9. When a work­ers party takes the first steps toward transformation into a com­mu­nist party, there is always the danger that it will be content simply to adopt a com­mu­nist program, substitute com­mu­nist doctrine for the former doctrine in its propa­gan­da, and merely replace the hostile func­tion­aries with ones who have com­mu­nist con­scious­ness. But adopting a com­mu­nist program is only a statement of the will to become com­mu­nist. If com­mu­nist activity is not forthcoming, and if in organizing party work the passivity of the mass of the membership is perpetuated, the party is not ful­filling even the least of what it has promised to the pro­le­tar­iat by adopting the com­mu­nist program.
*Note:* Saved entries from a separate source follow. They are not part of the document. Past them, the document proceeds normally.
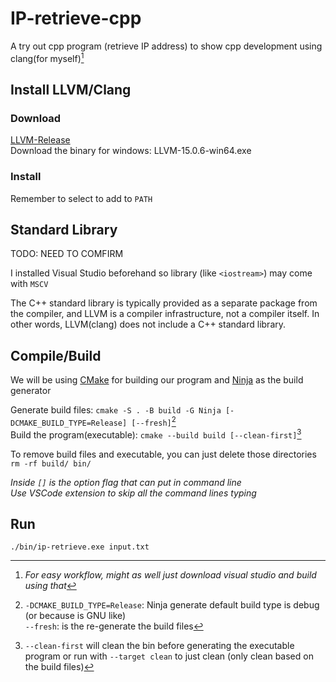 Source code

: # IP-retrieve-cpp
A try out cpp program (retrieve IP address) to show cpp development using clang(for myself)[^1]

## Install LLVM/Clang
### Download 
[LLVM-Release](https://github.com/llvm/llvm-project/releases)   
Download the binary for windows: LLVM-15.0.6-win64.exe
### Install
Remember to select to add to `PATH`

## Standard Library
TODO: NEED TO COMFIRM

I installed Visual Studio beforehand so library (like `<iostream>`) may come with `MSCV`

The C++ standard library is typically provided as a separate package from the compiler, and LLVM is a compiler infrastructure, not a compiler itself. In other words, LLVM(clang) does not include a C++ standard library.

## Compile/Build
We will be using [CMake](https://cmake.org/download/) for building our program and [Ninja](https://ninja-build.org/) as the build generator

Generate build files: `cmake -S . -B build -G Ninja [-DCMAKE_BUILD_TYPE=Release] [--fresh]`[^2]  
Build the program(executable): `cmake --build build [--clean-first]`[^3]

To remove build files and executable, you can just delete those directories `rm -rf build/ bin/`

*Inside `[]` is the option flag that can put in command line*  
*Use VSCode extension to skip all the command lines typing* 

## Run
`./bin/ip-retrieve.exe input.txt`


[^1]: *For easy workflow, might as well just download visual studio and build using that*
[^2]: `-DCMAKE_BUILD_TYPE=Release`: Ninja generate default build type is debug (or because is GNU like)  
      `--fresh`: is the re-generate the build files  
[^3]: `--clean-first` will clean the bin before generating the executable program
      or run with `--target clean` to just clean (only clean based on the build files) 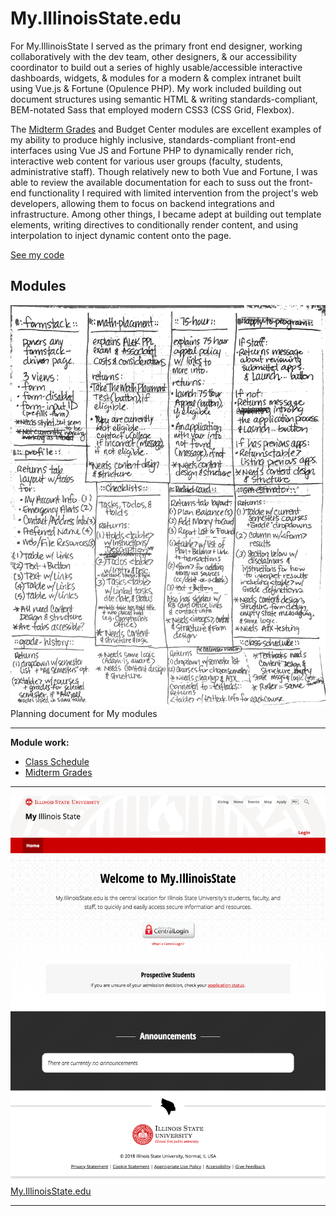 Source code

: # My.IllinoisState.edu

For My.IllinoisState I served as the primary front end designer, working collaboratively with the dev team, other designers, & our accessibility coordinator to build out a series of highly usable/accessible interactive dashboards, widgets, & modules for a modern & complex intranet built using Vue.js & Fortune (Opulence PHP). My work included building out document structures using semantic HTML & writing standards-compliant, BEM-notated Sass that employed modern CSS3 (CSS Grid, Flexbox).

The <a href="/project-work/my-illinoisstate-edu/midterm-grades/">Midterm Grades</a> and Budget Center modules are excellent examples of my ability to produce highly inclusive, standards-compliant front-end interfaces using Vue JS and Fortune PHP to dynamically render rich, interactive web content for various user groups (faculty, students, administrative staff). Though relatively new to both Vue and Fortune, I was able to review the available documentation for each to suss out the front-end functionality I required with limited intervention from the project's web developers, allowing them to focus on backend integrations and infrastructure. Among other things, I became adept at building out template elements, writing directives to conditionally render content, and using interpolation to inject dynamic content onto the page.

<a href="https://code.at.illinoisstate.edu/web-office/my-illinoisstate/">See my code</a>

## Modules

<p><img src="/images/my-module-planning-doc.jpg" alt="Planning document for My. Illinois. State. modules." />
Planning document for My modules
</p>

---

**Module work:**
* <a href="/project-work/my-illinoisstate-edu/class-schedule/">Class Schedule</a>
* <a href="/project-work/my-illinoisstate-edu/midterm-grades/">Midterm Grades</a>

---

<p><img src="/images/my-welcome-screen.png" alt="My. Illinois. State. welcome screen." />
<a href="https://my.illinoisstate.edu">My.IllinoisState.edu</a></p>

---
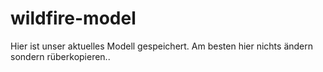 # wildfire-model
Hier ist unser aktuelles Modell gespeichert. Am besten hier nichts ändern sondern rüberkopieren..

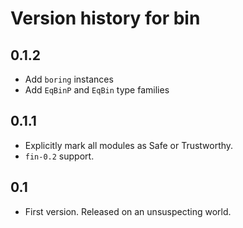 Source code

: # Version history for bin

## 0.1.2

- Add `boring` instances
- Add `EqBinP` and `EqBin` type families

## 0.1.1

- Explicitly mark all modules as Safe or Trustworthy.
- `fin-0.2` support.

## 0.1

- First version. Released on an unsuspecting world.
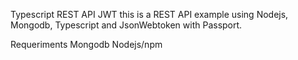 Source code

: Typescript REST API JWT
this is a REST API example using Nodejs, Mongodb, Typescript and JsonWebtoken with Passport.

Requeriments
Mongodb
Nodejs/npm
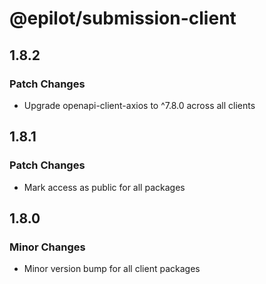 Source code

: # @epilot/submission-client

## 1.8.2

### Patch Changes

- Upgrade openapi-client-axios to ^7.8.0 across all clients

## 1.8.1

### Patch Changes

- Mark access as public for all packages

## 1.8.0

### Minor Changes

- Minor version bump for all client packages
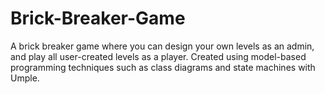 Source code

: # Brick-Breaker-Game
A brick breaker game where you can design your own levels as an admin, and play all user-created levels as a player. Created using model-based programming techniques such as class diagrams and state machines with Umple.
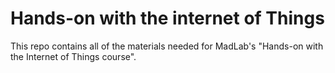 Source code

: # Hands-on with the internet of Things

This repo contains all of the materials needed for MadLab's "Hands-on with the Internet of Things course".

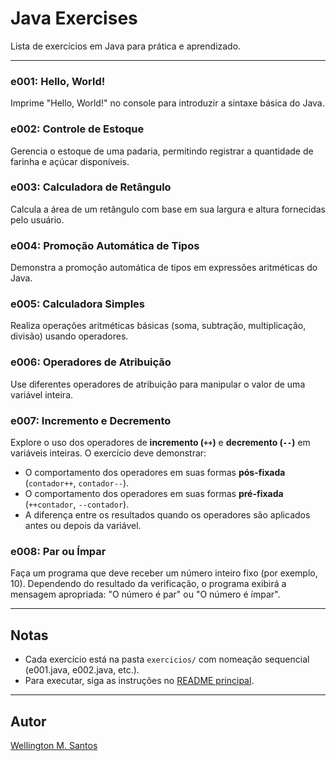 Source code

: # Java Exercises

Lista de exercícios em Java para prática e aprendizado.

---

### e001: Hello, World!
Imprime "Hello, World!" no console para introduzir a sintaxe básica do Java.

### e002: Controle de Estoque
Gerencia o estoque de uma padaria, permitindo registrar a quantidade de farinha e açúcar disponíveis.

### e003: Calculadora de Retângulo
Calcula a área de um retângulo com base em sua largura e altura fornecidas pelo usuário.

### e004: Promoção Automática de Tipos
Demonstra a promoção automática de tipos em expressões aritméticas do Java.

### e005: Calculadora Simples
Realiza operações aritméticas básicas (soma, subtração, multiplicação, divisão) usando operadores.

### e006: Operadores de Atribuição
Use diferentes operadores de atribuição para manipular o valor de uma variável inteira.

### **e007: Incremento e Decremento**
Explore o uso dos operadores de **incremento (`++`)** e **decremento (`--`)** em variáveis inteiras. O exercício deve demonstrar:
- O comportamento dos operadores em suas formas **pós-fixada** (`contador++`, `contador--`).
- O comportamento dos operadores em suas formas **pré-fixada** (`++contador`, `--contador`).
- A diferença entre os resultados quando os operadores são aplicados antes ou depois da variável.

### **e008: Par ou Ímpar**
Faça um programa que deve receber um número inteiro fixo (por exemplo, 10). 
Dependendo do resultado da verificação, o programa exibirá a mensagem apropriada: "O número é par" ou "O número é ímpar".

---

## Notas
- Cada exercício está na pasta `exercicios/` com nomeação sequencial (e001.java, e002.java, etc.).
- Para executar, siga as instruções no [README principal](../README.md).

---

## Autor
[Wellington M. Santos](https://www.linkedin.com/in/wellington-moreira-santos/) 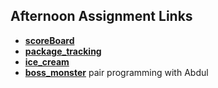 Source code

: ## Afternoon Assignment Links

* **[scoreBoard](https://github.com/phichae/scoreBoard)**
* **[package_tracking](https://github.com/phichae/package_tracking)**
* **[ice_cream](https://github.com/phichae/ice_cream)**
* **[boss_monster](https://github.com/phichae/boss_monster)** pair programming with Abdul
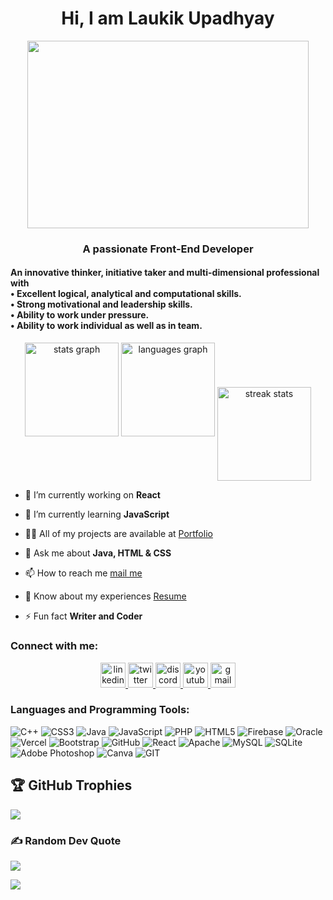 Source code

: 
<h1 align="center">Hi, I am Laukik Upadhyay</h1>
<div align="center">
  <img  width="450" height="300" src="https://media.giphy.com/media/4Ev0Ari2Nd9io/giphy.gif" />
</div>
<h3 align="center">A passionate Front-End Developer</h3>
<h4>An innovative thinker, initiative taker and multi-dimensional professional with <br>
• Excellent logical, analytical and computational skills.<br>
• Strong motivational and leadership skills.<br>
• Ability to work under pressure.<br>
• Ability to work individual as well as in team.
</h4>

 <div align="center">
  <img src="https://github-readme-stats.vercel.app/api?username=laukikupadhyay&show_icons=true&theme=radical" height="150" alt="stats graph"  />
  <img src="https://github-readme-stats.vercel.app/api/top-langs/?locale=en&hide_title=false&layout=compact&card_width=320&langs_count=5&theme=dracula&hide_border=false&username=laukikupadhyay" height="150" alt="languages graph" />
  <img align="center" height="150" src="https://github-readme-streak-stats.herokuapp.com?user=laukikupadhyay&theme=merko&border_radius=5&card_width=500&type=png" alt="streak stats" /></p>
</div>


- 🔭 I’m currently working on **React**

- 🌱 I’m currently learning **JavaScript**

- 👨‍💻 All of my projects are available at <a href="https://portfolio-laukik-upadhyay.vercel.app/">Portfolio </a>

- 💬 Ask me about **Java, HTML & CSS**

- 📫 How to reach me <a href="mailto:laukikbhardwaj183@gmail.com">mail me</a>

- 📄 Know about my experiences <a href="https://drive.google.com/file/d/1h2TPeL_KSLvI4C4hHw3pvwFq2VanF0mD/view?usp=sharing">Resume</a>

- ⚡ Fun fact **Writer and Coder**


<h3 align="left">Connect with me:</h3>
<div align="center">
  <a href="https://www.linkedin.com/in/laukik-upadhyay-b96394184" target="_blank">
    <img src="https://img.shields.io/static/v1?message=LinkedIn&logo=linkedin&label=&color=0077B5&logoColor=white&labelColor=&style=for-the-badge" height="40" alt="linkedin logo"  />
  </a>
  <a href="https://twitter.com/its_laukik" target="_blank">
    <img src="https://img.shields.io/static/v1?message=Twitter&logo=twitch&label=&color=9146FF&logoColor=&labelColor=&style=for-the-badge" height="40" alt="twitter logo"  />
  </a>
  <a href="discordapp.com/users/laukik#2838" target="_blank">
    <img src="https://img.shields.io/static/v1?message=Discord&logo=discord&label=&color=7289DA&logoColor=white&labelColor=&style=for-the-badge" height="40" alt="discord logo"  />
  </a>
  <a href="https://www.youtube.com/channel/UCsilfa0sRWxEZduSpxxDebg" target="_blank">
    <img src="https://img.shields.io/static/v1?message=Youtube&logo=youtube&label=&color=FF0000&logoColor=white&labelColor=&style=for-the-badge" height="40" alt="youtube logo"  />
  </a>
  <a href="laukikbhardwaj183@gmail.com" target="_blank">
    <img src="https://img.shields.io/static/v1?message=Gmail&logo=gmail&label=&color=D14836&logoColor=white&labelColor=&style=for-the-badge" height="40" alt="gmail logo"  />
  </a>
</div>


<h3 align="left">Languages and Programming Tools:</h3>


![C++](https://img.shields.io/badge/c++-%2300599C.svg?style=for-the-badge&logo=c%2B%2B&logoColor=white) ![CSS3](https://img.shields.io/badge/css3-%231572B6.svg?style=for-the-badge&logo=css3&logoColor=white) ![Java](https://img.shields.io/badge/java-%23ED8B00.svg?style=for-the-badge&logo=java&logoColor=white) ![JavaScript](https://img.shields.io/badge/javascript-%23323330.svg?style=for-the-badge&logo=javascript&logoColor=%23F7DF1E) ![PHP](https://img.shields.io/badge/php-%23777BB4.svg?style=for-the-badge&logo=php&logoColor=white) ![HTML5](https://img.shields.io/badge/html5-%23E34F26.svg?style=for-the-badge&logo=html5&logoColor=white) ![Firebase](https://img.shields.io/badge/firebase-%23039BE5.svg?style=for-the-badge&logo=firebase) ![Oracle](https://img.shields.io/badge/Oracle-F80000?style=for-the-badge&logo=oracle&logoColor=white) ![Vercel](https://img.shields.io/badge/vercel-%23000000.svg?style=for-the-badge&logo=vercel&logoColor=white) ![Bootstrap](https://img.shields.io/badge/bootstrap-%23563D7C.svg?style=for-the-badge&logo=bootstrap&logoColor=white) ![GitHub](https://img.shields.io/badge/GitHub-%23121011.svg?style=for-the-badge&logo=github&logoColor=white) ![React](https://img.shields.io/badge/react-%2320232a.svg?style=for-the-badge&logo=react&logoColor=%2361DAFB) ![Apache](https://img.shields.io/badge/apache-%23D42029.svg?style=for-the-badge&logo=apache&logoColor=white) ![MySQL](https://img.shields.io/badge/mysql-%2300f.svg?style=for-the-badge&logo=mysql&logoColor=white) ![SQLite](https://img.shields.io/badge/sqlite-%2307405e.svg?style=for-the-badge&logo=sqlite&logoColor=white) ![Adobe Photoshop](https://img.shields.io/badge/adobephotoshop-%2331A8FF.svg?style=for-the-badge&logo=adobephotoshop&logoColor=white) ![Canva](https://img.shields.io/badge/Canva-%2300C4CC.svg?style=for-the-badge&logo=Canva&logoColor=white) ![GIT](https://img.shields.io/badge/Git-fc6d26?style=for-the-badge&logo=git&logoColor=white)


## 🏆 GitHub Trophies
![](https://github-profile-trophy.vercel.app/?username=laukikupadhyay&theme=juicyfresh&no-frame=true&no-bg=false&margin-w=4)

### ✍️ Random Dev Quote
![](https://quotes-github-readme.vercel.app/api?type=vetical&theme=radical)

[![](https://visitcount.itsvg.in/api?id=laukikupadhyay&icon=0&color=0)](https://visitcount.itsvg.in)
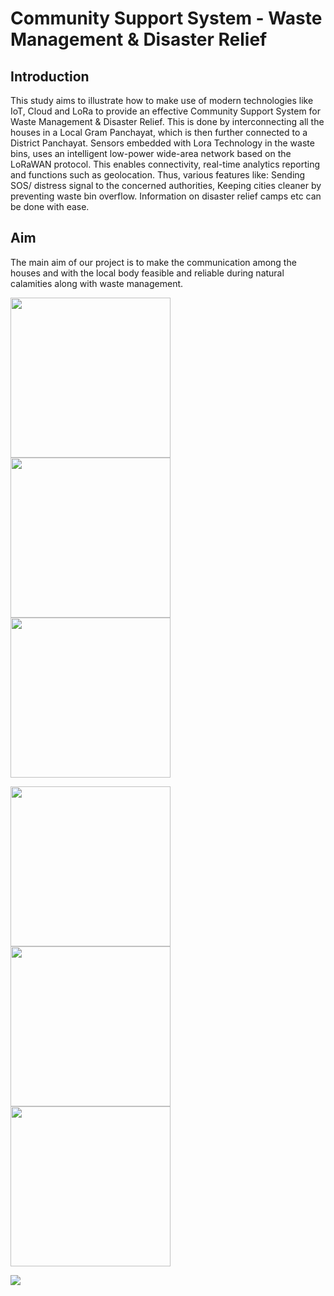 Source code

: # Community Support System - Waste Management & Disaster Relief

## Introduction
   This study aims to illustrate how to make use of modern technologies like IoT, Cloud and LoRa to provide an effective Community Support System for Waste Management  & Disaster Relief.
          This is done by interconnecting all the houses in a Local Gram Panchayat, which is then further connected to a District Panchayat. Sensors embedded with Lora Technology in the waste bins, uses an intelligent low-power wide-area network based on the LoRaWAN protocol. This enables connectivity, real-time analytics reporting and functions such as geolocation. Thus, various features like: Sending SOS/ distress signal to the concerned authorities, Keeping cities cleaner by preventing waste bin overflow. Information on disaster relief camps etc can be done with ease.

## Aim 
   The main aim of our project is to make the communication among the houses and with the local body feasible and reliable during natural calamities along with waste management.


<p float="left">
 <img src="https://github.com/ANASDAVOODTK/college-project/blob/main/Login.png" width="256"/>
<img src="https://github.com/ANASDAVOODTK/college-project/blob/main/Home.png?raw=true" width="256"/>
<img src="https://github.com/ANASDAVOODTK/college-project/blob/main/Awareness.png" width="256"/>
</p>
<p float="left">
 <img src="https://github.com/ANASDAVOODTK/college-project/blob/main/Waste%20bin%20fill.png" width="256"/>
<img src="https://github.com/ANASDAVOODTK/college-project/blob/main/Add%20Members.png" width="256"/>
<img src="https://github.com/ANASDAVOODTK/college-project/blob/main/Localbody.png" width="256"/>
</p>
<img src="https://github.com/ANASDAVOODTK/college-project/blob/main/l2%20(1)%201.png"/>

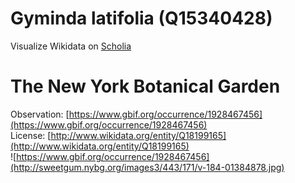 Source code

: 
Gyminda latifolia (Q15340428)
=============================
  
Visualize Wikidata on [Scholia](https://scholia.toolforge.org/taxon/Q15340428)
# The New York Botanical Garden
  
Observation: [https://www.gbif.org/occurrence/1928467456](https://www.gbif.org/occurrence/1928467456)  
License: [http://www.wikidata.org/entity/Q18199165](http://www.wikidata.org/entity/Q18199165)  
![https://www.gbif.org/occurrence/1928467456](http://sweetgum.nybg.org/images3/443/171/v-184-01384878.jpg) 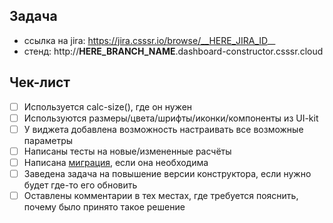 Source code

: ## Задача
- ссылка на jira: https://jira.csssr.io/browse/__HERE_JIRA_ID__
- стенд: http://__HERE_BRANCH_NAME__.dashboard-constructor.csssr.cloud

## Чек-лист
- [ ] Используется calc-size(), где он нужен
- [ ] Используются размеры/цвета/шрифты/иконки/компоненты из UI-kit
- [ ] У виджета добавлена возможность настраивать все возможные параметры
- [ ] Написаны тесты на новые/измененные расчёты
- [ ] Написана [миграция](https://github.com/CSSSR/gpn-dashboard-constructor/blob/master/docs/DASHBOARD_VERSIONING.md#%D0%BC%D0%B8%D0%B3%D1%80%D0%B0%D1%86%D0%B8%D0%B8), если она необходима
- [ ] Заведена задача на повышение версии конструктора, если нужно будет где-то его обновить
- [ ] Оставлены комментарии в тех местах, где требуется пояснить, почему было принято такое решение
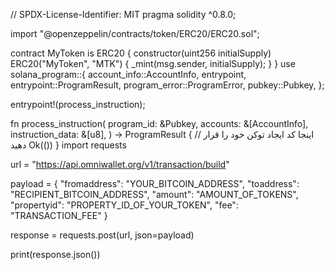 // SPDX-License-Identifier: MIT
pragma solidity ^0.8.0;

import "@openzeppelin/contracts/token/ERC20/ERC20.sol";

contract MyToken is ERC20 {
    constructor(uint256 initialSupply) ERC20("MyToken", "MTK") {
        _mint(msg.sender, initialSupply);
    }
}
use solana_program::{
    account_info::AccountInfo,
    entrypoint,
    entrypoint::ProgramResult,
    program_error::ProgramError,
    pubkey::Pubkey,
};

entrypoint!(process_instruction);

fn process_instruction(
    program_id: &Pubkey,
    accounts: &[AccountInfo],
    instruction_data: &[u8],
) -> ProgramResult {
    // اینجا کد ایجاد توکن خود را قرار دهید
    Ok(())
}
import requests

url = "https://api.omniwallet.org/v1/transaction/build"

payload = {
    "fromaddress": "YOUR_BITCOIN_ADDRESS",
    "toaddress": "RECIPIENT_BITCOIN_ADDRESS",
    "amount": "AMOUNT_OF_TOKENS",
    "propertyid": "PROPERTY_ID_OF_YOUR_TOKEN",
    "fee": "TRANSACTION_FEE"
}

response = requests.post(url, json=payload)

print(response.json())
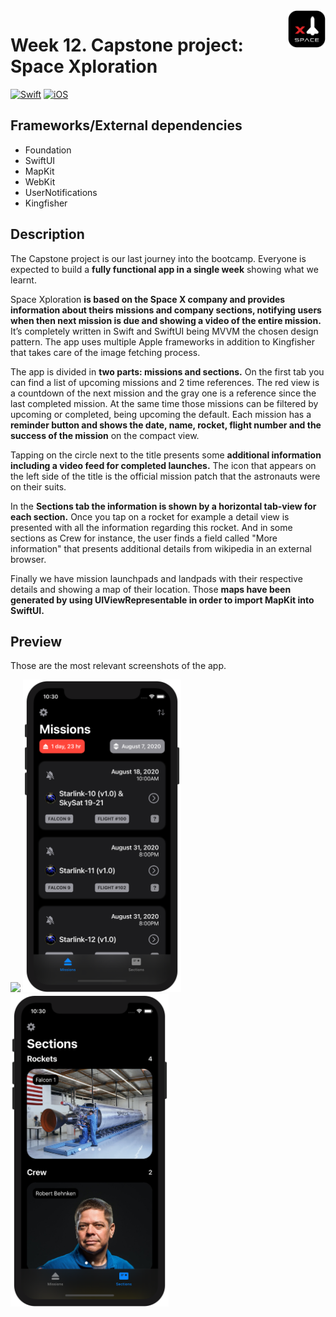 <!-- Header -->
<img src="../Assets/W12_AppIcon.png" width="60" align="right"/>
<h1>Week 12. Capstone project: Space Xploration</h1>

[![Swift](https://img.shields.io/badge/Swift-5.0-orange.svg?longCache=true&style=flat&logo=swift)](https://www.swift.org)
[![iOS](https://img.shields.io/badge/iOS-14+-lightgrey.svg?longCache=true&?style=flat&logo=apple)](https://developer.apple.com/ios/)


<!-- Body -->
## Frameworks/External dependencies
- Foundation
- SwiftUI
- MapKit
- WebKit
- UserNotifications
- Kingfisher


## Description
The Capstone project is our last journey into the bootcamp. Everyone is expected to build a **fully functional app in a single week** showing what we learnt.

Space Xploration **is based on the Space X company and provides information about theirs missions and company sections, notifying users when then next mission is due and showing a video of the entire mission.** It’s completely written in Swift and SwiftUI being MVVM the chosen design pattern. The app uses multiple Apple frameworks in addition to Kingfisher that takes care of the image fetching process.

The app is divided in **two parts: missions and sections.** On the first tab you can find a list of upcoming missions and 2 time references. The red view is a countdown of the next mission and the gray one is a reference since the last completed mission. At the same time those missions can be filtered by upcoming or completed, being upcoming the default. Each mission has a **reminder button and shows the date, name, rocket, flight number and the success of the mission** on the compact view. 

Tapping on the circle next to the title presents some **additional information including a video feed for completed launches.** The icon that appears on the left side of the title is the official mission patch that the astronauts were on their suits.

In the **Sections tab the information is shown by a horizontal tab-view for each section.** Once you tap on a rocket for example a detail view is presented with all the information regarding this rocket. And in some sections as Crew for instance, the user finds a field called "More information" that presents additional details from wikipedia in an external browser.

Finally we have mission launchpads and landpads with their respective details and showing a map of their location. Those **maps have been generated by using UIViewRepresentable in order to import MapKit into SwiftUI.**


## Preview
Those are the most relevant screenshots of the app.

<p align="left">
	<img src="../Assets/W12_AppPreview1.gif" height="500"/>
	<img src="../Assets/W12_Screenshot1.png" height="500"/>
	<img src="../Assets/W12_Screenshot2.png" height="500"/>
</p>

<!-- Footer --> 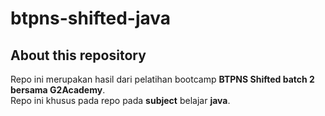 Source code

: # btpns-shifted-java

## About this repository
Repo ini merupakan hasil dari pelatihan bootcamp **BTPNS Shifted batch 2 bersama G2Academy**.  
Repo ini khusus pada repo pada **subject** belajar **java**.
Because the first condition for seriously carrying out this program is the integration of all mem­bers into ongoing daily work.

The art of com­mu­nist or­gan­iza­tion consists in making use of everything and everyone in the proletarian class struggle, distributing party work suitably among all party members and using the membership to continually draw ever wider masses of the pro­le­tar­iat into the rev­olu­tion­ary move­ment, while at the same time keeping the leadership of the entire move­ment firmly in hand, not by virtue of power but by virtue of authority, i.e., by virtue of energy, greater ex­pe­ri­ence, greater versatility, greater ability.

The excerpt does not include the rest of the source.